=== The task ===
Show each line from the records below in which the word "distributions" occurs.

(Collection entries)
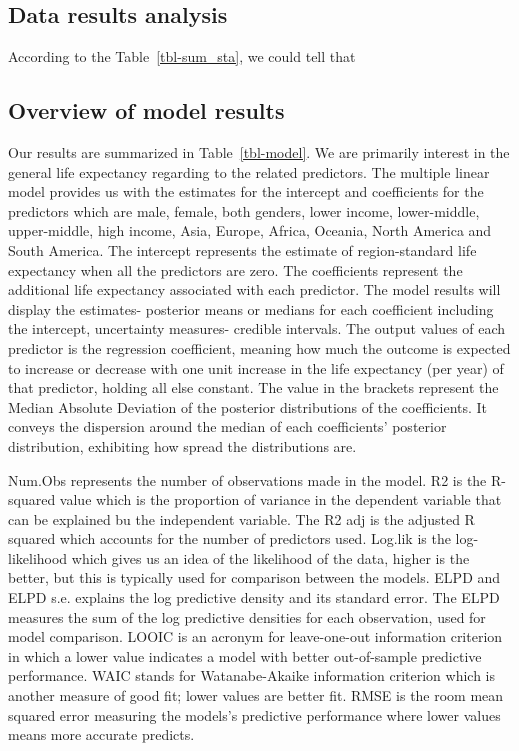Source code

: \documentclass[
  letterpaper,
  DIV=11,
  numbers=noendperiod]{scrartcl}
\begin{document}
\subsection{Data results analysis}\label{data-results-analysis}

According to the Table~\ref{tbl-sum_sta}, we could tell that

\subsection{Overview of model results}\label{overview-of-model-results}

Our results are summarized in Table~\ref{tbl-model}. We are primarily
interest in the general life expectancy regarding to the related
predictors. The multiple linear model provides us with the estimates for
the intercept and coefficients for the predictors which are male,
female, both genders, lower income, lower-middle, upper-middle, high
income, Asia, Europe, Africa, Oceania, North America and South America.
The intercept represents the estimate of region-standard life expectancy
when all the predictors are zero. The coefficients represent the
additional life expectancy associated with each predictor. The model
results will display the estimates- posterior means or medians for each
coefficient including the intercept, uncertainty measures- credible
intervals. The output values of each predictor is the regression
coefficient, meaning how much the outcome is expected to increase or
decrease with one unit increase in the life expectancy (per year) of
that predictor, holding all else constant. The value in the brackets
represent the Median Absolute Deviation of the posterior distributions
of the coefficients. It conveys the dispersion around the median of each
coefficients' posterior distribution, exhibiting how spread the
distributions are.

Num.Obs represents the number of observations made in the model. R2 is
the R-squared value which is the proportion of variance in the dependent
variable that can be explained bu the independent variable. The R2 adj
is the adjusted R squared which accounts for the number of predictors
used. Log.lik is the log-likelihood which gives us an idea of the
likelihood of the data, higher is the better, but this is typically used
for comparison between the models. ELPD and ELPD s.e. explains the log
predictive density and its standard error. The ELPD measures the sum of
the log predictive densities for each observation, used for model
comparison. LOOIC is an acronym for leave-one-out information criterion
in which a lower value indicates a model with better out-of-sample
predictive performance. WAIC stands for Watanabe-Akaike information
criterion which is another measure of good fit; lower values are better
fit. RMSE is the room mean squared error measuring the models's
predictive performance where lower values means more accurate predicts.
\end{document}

==

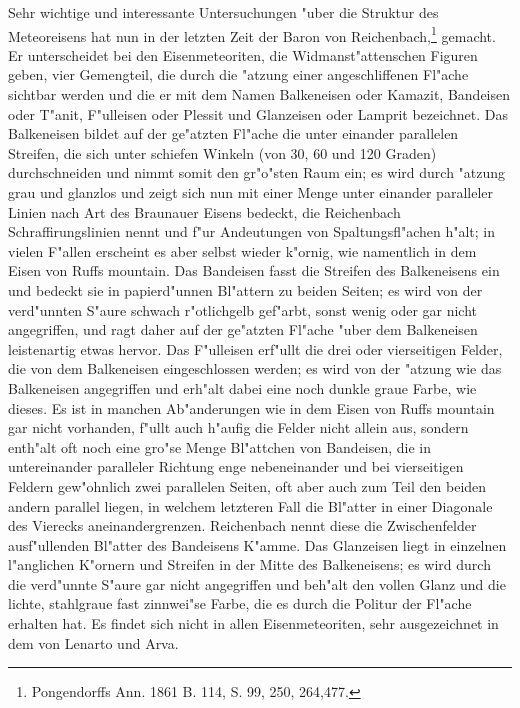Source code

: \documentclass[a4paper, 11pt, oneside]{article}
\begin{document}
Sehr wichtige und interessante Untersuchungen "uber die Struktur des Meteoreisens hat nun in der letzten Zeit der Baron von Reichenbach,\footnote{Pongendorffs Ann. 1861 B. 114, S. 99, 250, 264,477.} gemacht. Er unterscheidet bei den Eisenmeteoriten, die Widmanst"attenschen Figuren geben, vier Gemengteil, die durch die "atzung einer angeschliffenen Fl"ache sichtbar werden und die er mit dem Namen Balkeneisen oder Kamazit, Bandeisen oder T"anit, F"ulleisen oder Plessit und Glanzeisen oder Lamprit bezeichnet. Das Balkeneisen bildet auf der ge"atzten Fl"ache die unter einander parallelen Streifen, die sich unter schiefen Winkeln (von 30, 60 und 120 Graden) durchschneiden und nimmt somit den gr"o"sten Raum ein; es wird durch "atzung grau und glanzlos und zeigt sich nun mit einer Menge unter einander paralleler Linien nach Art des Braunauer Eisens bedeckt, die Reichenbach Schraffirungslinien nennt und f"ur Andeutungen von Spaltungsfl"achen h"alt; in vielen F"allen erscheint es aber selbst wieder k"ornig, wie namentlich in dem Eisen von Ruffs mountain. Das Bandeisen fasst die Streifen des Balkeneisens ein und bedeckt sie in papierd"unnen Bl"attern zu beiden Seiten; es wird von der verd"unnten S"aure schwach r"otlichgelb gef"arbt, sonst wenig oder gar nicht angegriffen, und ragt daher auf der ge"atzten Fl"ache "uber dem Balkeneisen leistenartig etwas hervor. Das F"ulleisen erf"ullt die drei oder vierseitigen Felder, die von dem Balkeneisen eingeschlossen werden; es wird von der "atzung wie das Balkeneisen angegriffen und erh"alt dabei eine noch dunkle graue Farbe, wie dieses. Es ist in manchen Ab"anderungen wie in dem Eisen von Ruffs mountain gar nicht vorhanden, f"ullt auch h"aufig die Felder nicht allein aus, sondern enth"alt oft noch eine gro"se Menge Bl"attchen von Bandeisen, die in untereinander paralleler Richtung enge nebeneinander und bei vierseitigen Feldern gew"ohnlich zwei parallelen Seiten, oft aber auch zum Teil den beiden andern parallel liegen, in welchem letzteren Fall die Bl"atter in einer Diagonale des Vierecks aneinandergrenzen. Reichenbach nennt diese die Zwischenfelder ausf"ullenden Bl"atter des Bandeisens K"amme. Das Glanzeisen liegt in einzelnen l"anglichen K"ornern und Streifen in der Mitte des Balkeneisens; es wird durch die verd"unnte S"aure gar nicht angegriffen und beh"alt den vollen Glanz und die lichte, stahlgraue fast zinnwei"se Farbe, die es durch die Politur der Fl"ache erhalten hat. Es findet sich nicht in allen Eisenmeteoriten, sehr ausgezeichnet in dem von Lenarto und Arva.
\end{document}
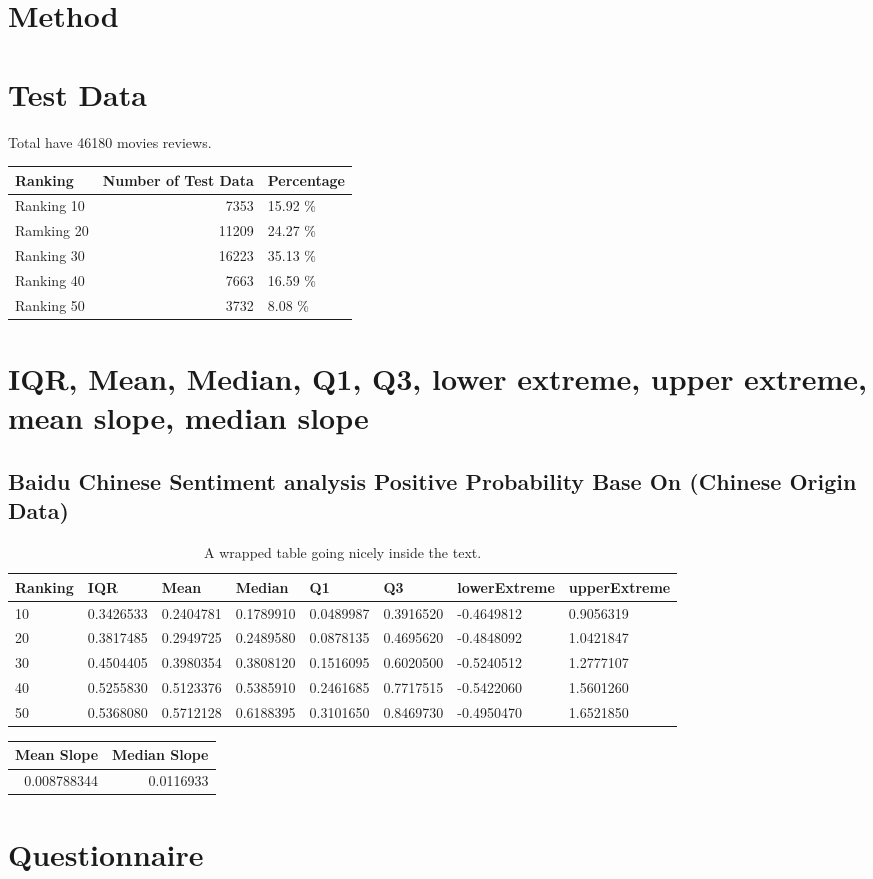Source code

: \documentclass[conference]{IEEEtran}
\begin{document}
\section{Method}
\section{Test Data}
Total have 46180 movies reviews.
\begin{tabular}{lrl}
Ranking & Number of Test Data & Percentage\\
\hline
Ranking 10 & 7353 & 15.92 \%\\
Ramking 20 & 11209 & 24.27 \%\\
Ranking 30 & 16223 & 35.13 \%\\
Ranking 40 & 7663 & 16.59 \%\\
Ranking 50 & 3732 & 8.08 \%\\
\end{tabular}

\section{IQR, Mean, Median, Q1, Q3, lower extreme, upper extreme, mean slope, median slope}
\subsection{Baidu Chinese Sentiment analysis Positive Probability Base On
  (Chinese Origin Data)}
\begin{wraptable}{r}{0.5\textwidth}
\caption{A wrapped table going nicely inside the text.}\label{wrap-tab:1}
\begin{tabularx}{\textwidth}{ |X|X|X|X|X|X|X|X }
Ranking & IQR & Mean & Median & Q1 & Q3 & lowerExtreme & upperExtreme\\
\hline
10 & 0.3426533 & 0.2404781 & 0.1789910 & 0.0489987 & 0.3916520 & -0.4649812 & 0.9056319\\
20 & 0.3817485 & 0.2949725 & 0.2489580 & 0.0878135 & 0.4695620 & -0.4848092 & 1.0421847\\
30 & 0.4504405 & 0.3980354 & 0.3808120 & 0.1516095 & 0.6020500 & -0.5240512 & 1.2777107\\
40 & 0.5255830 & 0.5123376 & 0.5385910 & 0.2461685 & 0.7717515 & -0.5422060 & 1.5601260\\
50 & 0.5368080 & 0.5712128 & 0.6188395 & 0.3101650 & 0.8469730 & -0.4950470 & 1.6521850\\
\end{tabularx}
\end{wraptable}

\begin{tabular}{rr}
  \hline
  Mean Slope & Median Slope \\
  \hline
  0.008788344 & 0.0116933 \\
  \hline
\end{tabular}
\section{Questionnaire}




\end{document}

==

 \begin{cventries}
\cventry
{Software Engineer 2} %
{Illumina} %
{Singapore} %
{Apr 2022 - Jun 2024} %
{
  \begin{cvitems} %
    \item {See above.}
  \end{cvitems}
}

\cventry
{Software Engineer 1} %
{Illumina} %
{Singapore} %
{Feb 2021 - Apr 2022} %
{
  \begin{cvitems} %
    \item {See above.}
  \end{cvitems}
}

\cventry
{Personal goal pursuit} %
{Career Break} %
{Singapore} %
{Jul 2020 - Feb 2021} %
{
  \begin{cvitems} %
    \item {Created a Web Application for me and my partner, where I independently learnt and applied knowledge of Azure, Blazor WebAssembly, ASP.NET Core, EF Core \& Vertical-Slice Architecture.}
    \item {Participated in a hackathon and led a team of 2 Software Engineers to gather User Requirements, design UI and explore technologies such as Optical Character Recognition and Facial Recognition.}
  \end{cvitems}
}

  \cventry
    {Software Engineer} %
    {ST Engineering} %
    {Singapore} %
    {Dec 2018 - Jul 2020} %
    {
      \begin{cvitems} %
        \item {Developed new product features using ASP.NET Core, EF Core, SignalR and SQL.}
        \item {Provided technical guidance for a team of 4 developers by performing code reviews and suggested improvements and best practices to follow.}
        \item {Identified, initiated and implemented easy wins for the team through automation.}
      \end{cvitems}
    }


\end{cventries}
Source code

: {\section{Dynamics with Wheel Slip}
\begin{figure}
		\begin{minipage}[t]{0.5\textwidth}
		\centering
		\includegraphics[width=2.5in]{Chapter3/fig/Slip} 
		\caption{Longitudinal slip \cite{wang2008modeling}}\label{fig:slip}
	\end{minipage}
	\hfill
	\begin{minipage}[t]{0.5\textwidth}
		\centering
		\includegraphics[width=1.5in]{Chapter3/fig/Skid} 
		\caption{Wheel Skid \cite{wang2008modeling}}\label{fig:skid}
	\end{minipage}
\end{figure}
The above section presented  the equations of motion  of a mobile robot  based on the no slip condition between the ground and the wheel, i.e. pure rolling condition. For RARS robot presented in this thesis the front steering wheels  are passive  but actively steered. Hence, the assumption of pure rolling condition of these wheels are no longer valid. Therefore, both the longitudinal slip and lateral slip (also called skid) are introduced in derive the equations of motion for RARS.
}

=== Expected answer ===
represent the Median Absolute Deviation of the posterior distributions
distributions are.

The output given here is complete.